Problem requirements
Pick out each line below containing "methods".

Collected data
►

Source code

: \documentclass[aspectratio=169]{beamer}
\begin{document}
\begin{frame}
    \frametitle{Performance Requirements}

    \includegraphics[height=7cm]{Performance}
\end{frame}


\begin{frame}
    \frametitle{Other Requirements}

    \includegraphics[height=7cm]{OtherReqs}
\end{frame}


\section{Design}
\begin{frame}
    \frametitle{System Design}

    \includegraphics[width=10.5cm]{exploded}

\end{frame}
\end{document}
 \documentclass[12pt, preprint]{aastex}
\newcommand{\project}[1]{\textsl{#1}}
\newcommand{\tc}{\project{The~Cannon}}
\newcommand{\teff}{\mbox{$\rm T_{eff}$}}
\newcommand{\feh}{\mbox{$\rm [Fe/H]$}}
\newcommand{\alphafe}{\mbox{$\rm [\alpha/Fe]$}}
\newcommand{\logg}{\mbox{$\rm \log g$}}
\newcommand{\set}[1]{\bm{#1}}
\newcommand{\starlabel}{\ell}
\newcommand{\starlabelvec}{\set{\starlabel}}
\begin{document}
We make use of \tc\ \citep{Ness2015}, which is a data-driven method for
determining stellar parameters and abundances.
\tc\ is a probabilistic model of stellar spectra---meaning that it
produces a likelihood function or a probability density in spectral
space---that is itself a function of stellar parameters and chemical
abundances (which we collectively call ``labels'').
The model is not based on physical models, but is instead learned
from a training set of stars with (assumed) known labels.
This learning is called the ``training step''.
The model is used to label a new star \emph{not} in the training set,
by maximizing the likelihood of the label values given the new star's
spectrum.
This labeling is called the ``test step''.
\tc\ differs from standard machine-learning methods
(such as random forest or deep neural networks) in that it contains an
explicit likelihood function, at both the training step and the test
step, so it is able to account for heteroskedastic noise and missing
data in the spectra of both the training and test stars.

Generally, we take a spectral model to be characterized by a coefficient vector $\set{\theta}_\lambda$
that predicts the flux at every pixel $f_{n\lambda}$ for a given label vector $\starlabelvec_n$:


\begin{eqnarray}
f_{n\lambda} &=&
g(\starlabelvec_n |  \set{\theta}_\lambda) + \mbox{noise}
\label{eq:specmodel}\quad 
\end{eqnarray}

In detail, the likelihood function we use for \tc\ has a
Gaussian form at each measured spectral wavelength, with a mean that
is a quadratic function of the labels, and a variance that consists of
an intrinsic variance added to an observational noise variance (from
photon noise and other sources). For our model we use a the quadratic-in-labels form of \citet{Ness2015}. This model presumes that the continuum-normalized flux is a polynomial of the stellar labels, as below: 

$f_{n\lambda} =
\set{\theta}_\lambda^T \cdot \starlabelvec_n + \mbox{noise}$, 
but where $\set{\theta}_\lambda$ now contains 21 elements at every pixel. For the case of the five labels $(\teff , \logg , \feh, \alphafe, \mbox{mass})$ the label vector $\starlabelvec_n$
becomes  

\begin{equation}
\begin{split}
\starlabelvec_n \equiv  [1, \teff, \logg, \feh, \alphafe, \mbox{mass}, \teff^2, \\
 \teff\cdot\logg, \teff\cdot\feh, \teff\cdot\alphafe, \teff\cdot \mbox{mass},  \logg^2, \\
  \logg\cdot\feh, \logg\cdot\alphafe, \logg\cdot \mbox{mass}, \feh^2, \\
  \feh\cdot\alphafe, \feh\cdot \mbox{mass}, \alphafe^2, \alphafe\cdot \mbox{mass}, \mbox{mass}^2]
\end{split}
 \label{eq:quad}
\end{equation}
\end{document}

◄
►

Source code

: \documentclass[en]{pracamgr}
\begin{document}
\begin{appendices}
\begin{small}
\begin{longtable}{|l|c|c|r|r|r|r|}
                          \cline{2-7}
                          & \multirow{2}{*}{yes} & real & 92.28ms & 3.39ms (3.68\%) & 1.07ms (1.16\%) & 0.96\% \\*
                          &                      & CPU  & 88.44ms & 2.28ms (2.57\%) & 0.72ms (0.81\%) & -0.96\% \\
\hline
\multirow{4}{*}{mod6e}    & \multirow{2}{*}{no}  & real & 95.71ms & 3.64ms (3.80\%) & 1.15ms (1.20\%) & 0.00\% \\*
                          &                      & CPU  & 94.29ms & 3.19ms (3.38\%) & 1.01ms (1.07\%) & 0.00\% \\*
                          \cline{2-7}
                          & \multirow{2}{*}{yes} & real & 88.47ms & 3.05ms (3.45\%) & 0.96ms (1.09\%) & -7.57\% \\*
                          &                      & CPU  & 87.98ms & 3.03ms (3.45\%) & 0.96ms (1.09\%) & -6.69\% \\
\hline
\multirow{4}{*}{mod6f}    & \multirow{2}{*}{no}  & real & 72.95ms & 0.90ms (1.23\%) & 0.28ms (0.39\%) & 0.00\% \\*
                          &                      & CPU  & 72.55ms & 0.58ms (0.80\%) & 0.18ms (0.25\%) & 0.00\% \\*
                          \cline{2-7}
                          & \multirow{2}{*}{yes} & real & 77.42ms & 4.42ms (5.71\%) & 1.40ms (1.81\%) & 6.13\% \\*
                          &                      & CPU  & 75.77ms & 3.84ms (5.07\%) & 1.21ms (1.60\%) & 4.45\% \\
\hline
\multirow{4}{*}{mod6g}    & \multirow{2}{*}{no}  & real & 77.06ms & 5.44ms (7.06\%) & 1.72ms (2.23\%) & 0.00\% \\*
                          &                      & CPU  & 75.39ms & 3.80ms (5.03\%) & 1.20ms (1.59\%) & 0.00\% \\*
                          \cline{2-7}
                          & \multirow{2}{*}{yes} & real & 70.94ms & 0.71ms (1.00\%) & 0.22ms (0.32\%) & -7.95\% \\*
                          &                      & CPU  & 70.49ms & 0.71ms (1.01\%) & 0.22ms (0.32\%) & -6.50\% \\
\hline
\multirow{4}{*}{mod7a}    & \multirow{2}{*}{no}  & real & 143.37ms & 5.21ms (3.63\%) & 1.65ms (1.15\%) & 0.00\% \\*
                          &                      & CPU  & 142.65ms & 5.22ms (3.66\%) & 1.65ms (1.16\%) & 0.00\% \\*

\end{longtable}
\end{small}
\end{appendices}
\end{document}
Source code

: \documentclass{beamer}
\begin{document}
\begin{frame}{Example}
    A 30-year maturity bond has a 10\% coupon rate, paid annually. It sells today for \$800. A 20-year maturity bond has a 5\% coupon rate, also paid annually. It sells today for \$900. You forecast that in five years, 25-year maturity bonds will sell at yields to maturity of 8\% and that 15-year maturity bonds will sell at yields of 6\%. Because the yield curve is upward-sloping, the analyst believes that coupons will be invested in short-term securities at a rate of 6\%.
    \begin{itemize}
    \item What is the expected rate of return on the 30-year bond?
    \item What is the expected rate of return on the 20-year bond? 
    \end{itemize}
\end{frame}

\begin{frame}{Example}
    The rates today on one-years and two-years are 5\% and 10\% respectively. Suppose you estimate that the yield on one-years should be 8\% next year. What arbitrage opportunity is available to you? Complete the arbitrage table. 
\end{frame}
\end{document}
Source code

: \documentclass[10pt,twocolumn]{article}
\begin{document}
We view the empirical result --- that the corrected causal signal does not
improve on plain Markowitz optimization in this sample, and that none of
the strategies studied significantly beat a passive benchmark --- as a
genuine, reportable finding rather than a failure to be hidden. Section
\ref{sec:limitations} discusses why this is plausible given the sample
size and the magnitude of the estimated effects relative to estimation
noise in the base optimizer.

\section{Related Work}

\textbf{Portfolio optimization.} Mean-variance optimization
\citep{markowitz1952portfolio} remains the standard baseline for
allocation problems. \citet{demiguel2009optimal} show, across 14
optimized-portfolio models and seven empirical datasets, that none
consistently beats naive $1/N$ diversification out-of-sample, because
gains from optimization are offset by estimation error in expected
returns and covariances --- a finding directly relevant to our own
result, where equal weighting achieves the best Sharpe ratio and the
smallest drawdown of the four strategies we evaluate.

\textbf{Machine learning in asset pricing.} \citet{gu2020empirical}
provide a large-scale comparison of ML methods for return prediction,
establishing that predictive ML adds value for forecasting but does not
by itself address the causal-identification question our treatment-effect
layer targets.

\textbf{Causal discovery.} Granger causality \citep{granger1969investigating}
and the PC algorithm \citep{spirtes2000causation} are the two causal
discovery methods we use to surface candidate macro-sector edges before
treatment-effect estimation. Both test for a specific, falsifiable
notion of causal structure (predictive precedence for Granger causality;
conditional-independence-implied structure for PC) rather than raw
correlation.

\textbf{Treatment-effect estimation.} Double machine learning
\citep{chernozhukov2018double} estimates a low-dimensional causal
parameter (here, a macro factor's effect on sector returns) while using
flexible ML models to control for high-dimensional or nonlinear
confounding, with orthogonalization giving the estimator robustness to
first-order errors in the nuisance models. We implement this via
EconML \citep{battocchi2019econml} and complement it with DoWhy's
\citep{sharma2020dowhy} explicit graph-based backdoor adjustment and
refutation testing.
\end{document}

◄
►

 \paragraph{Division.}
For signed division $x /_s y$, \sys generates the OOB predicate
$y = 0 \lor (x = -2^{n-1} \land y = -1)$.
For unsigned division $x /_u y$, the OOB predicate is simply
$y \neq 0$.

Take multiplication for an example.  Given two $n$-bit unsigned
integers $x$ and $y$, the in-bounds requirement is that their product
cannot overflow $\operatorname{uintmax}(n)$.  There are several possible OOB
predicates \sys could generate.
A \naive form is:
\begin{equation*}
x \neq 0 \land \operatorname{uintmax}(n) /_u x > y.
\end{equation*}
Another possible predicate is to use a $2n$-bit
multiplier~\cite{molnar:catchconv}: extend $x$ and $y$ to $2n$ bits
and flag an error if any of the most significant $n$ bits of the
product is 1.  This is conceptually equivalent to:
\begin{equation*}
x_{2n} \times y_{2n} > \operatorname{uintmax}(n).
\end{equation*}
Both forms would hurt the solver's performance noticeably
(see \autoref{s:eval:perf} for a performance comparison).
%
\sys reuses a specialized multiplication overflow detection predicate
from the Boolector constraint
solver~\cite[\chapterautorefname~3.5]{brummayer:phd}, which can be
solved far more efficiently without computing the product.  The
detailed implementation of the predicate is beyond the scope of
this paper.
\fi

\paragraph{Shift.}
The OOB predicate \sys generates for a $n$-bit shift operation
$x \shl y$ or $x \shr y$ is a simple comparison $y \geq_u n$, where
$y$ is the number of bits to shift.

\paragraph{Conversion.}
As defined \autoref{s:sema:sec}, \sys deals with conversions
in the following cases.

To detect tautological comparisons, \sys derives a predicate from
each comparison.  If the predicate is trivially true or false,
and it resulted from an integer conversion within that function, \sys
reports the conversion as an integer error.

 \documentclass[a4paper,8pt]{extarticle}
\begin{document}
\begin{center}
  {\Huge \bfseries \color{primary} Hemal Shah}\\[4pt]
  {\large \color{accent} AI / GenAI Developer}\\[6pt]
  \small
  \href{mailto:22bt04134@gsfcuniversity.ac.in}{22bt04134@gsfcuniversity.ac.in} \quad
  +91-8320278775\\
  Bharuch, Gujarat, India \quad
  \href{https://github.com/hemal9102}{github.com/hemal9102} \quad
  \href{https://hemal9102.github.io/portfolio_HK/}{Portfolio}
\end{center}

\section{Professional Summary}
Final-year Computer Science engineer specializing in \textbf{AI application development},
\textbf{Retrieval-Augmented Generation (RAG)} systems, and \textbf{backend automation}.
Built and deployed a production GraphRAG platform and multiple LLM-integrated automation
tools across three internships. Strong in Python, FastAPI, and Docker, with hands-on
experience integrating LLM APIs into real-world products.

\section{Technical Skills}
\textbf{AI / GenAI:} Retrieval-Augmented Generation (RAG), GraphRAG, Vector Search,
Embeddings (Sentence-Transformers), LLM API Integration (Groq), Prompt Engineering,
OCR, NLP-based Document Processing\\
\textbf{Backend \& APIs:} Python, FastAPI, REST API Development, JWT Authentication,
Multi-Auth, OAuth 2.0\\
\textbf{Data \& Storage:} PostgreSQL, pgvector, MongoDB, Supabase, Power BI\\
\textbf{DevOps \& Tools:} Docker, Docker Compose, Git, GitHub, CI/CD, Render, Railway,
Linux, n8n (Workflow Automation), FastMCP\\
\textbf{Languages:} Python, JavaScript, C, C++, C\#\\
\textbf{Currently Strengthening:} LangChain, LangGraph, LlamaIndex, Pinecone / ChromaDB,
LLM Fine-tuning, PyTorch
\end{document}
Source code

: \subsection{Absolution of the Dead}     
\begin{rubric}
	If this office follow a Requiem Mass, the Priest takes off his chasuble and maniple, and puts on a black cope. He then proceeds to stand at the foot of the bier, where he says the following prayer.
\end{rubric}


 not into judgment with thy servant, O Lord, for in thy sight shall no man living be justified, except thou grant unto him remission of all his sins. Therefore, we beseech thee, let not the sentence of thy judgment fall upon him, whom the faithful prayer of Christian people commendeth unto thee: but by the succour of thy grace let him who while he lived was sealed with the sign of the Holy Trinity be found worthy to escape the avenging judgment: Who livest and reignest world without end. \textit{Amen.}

◄

Task result
\tc\ differs from standard machine-learning methods
provide a large-scale comparison of ML methods for return prediction,
discovery methods we use to surface candidate macro-sector edges before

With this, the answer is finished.